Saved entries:
-*-*-

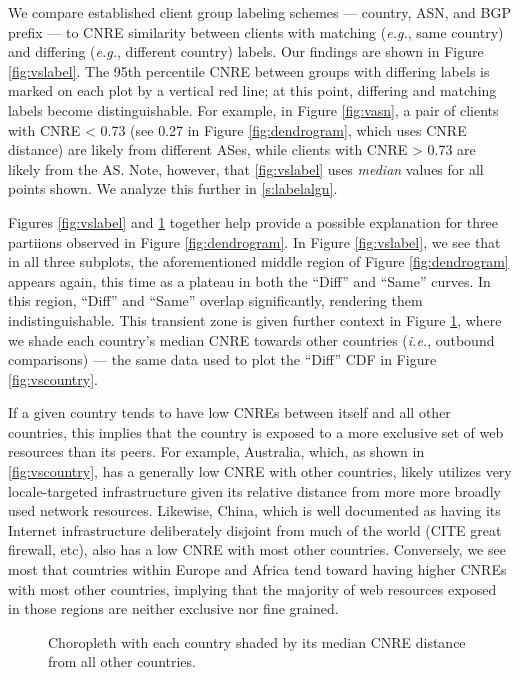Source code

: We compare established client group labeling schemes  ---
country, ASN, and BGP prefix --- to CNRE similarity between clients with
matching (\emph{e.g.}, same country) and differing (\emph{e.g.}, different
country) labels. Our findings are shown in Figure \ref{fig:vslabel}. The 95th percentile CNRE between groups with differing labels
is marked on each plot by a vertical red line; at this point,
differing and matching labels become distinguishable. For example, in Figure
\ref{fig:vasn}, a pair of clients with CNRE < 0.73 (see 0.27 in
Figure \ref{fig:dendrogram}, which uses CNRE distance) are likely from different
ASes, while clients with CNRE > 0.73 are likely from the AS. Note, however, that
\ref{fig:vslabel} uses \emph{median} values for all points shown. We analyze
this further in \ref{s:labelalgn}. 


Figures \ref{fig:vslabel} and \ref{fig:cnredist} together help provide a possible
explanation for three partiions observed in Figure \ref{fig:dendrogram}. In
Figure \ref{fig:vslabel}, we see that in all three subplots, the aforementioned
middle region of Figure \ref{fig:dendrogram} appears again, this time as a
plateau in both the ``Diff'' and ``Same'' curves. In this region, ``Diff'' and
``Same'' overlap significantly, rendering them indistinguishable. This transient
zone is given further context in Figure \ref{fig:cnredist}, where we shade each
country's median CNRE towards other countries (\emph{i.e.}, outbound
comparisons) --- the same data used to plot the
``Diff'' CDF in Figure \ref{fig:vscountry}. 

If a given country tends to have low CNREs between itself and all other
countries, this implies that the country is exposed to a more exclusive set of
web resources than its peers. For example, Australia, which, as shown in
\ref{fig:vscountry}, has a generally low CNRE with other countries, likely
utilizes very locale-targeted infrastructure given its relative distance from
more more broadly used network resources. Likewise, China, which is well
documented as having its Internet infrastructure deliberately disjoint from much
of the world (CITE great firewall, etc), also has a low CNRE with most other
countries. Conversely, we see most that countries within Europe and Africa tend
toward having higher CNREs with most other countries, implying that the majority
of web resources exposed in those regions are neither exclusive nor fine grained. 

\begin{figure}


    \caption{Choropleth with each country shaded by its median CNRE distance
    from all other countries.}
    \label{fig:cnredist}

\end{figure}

-*-*-

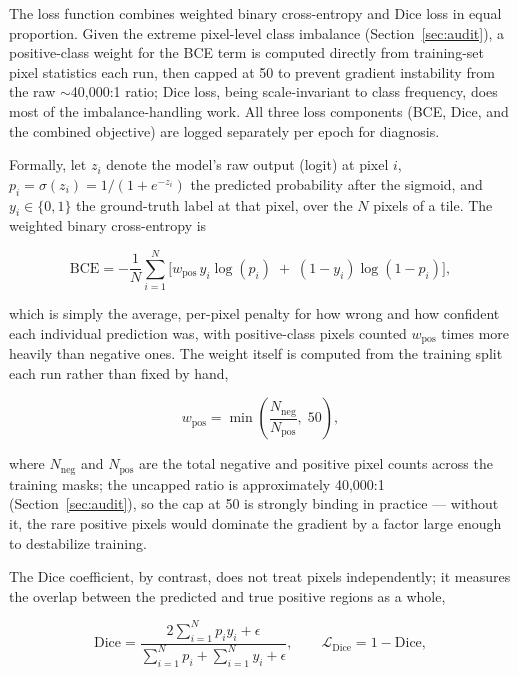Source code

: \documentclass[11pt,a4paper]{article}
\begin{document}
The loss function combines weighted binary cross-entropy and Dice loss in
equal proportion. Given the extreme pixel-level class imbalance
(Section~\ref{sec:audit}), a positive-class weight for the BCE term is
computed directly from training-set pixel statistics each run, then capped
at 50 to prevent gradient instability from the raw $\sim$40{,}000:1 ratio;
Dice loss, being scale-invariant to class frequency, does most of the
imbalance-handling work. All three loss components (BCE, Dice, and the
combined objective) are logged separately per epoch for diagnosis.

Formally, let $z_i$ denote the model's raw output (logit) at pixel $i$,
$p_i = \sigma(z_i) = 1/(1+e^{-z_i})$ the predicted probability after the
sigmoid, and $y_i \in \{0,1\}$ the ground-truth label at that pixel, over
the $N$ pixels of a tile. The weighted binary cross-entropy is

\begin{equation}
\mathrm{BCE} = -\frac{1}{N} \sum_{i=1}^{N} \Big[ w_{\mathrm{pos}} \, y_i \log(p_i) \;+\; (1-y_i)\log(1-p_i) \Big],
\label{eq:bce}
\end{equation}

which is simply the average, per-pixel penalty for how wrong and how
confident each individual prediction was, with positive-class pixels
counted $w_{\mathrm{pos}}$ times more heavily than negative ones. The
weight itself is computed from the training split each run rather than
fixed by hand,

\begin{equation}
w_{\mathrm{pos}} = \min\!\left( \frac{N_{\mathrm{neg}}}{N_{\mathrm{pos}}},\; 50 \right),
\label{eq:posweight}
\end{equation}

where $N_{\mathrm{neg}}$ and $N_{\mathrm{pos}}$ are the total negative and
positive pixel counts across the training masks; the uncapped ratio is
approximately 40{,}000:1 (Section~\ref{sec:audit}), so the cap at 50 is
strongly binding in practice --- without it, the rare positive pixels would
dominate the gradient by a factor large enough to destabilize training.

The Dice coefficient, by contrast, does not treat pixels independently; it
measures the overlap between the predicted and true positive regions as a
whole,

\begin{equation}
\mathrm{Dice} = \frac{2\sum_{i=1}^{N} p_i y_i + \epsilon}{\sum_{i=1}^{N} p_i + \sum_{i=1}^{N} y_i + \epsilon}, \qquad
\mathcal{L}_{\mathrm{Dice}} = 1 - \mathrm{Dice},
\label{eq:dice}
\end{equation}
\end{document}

-*-*-

◆ What is required:
Check each line of the data above for the word "exposed" and say how many lines have it. Give the number alone.

◆ Result below:
2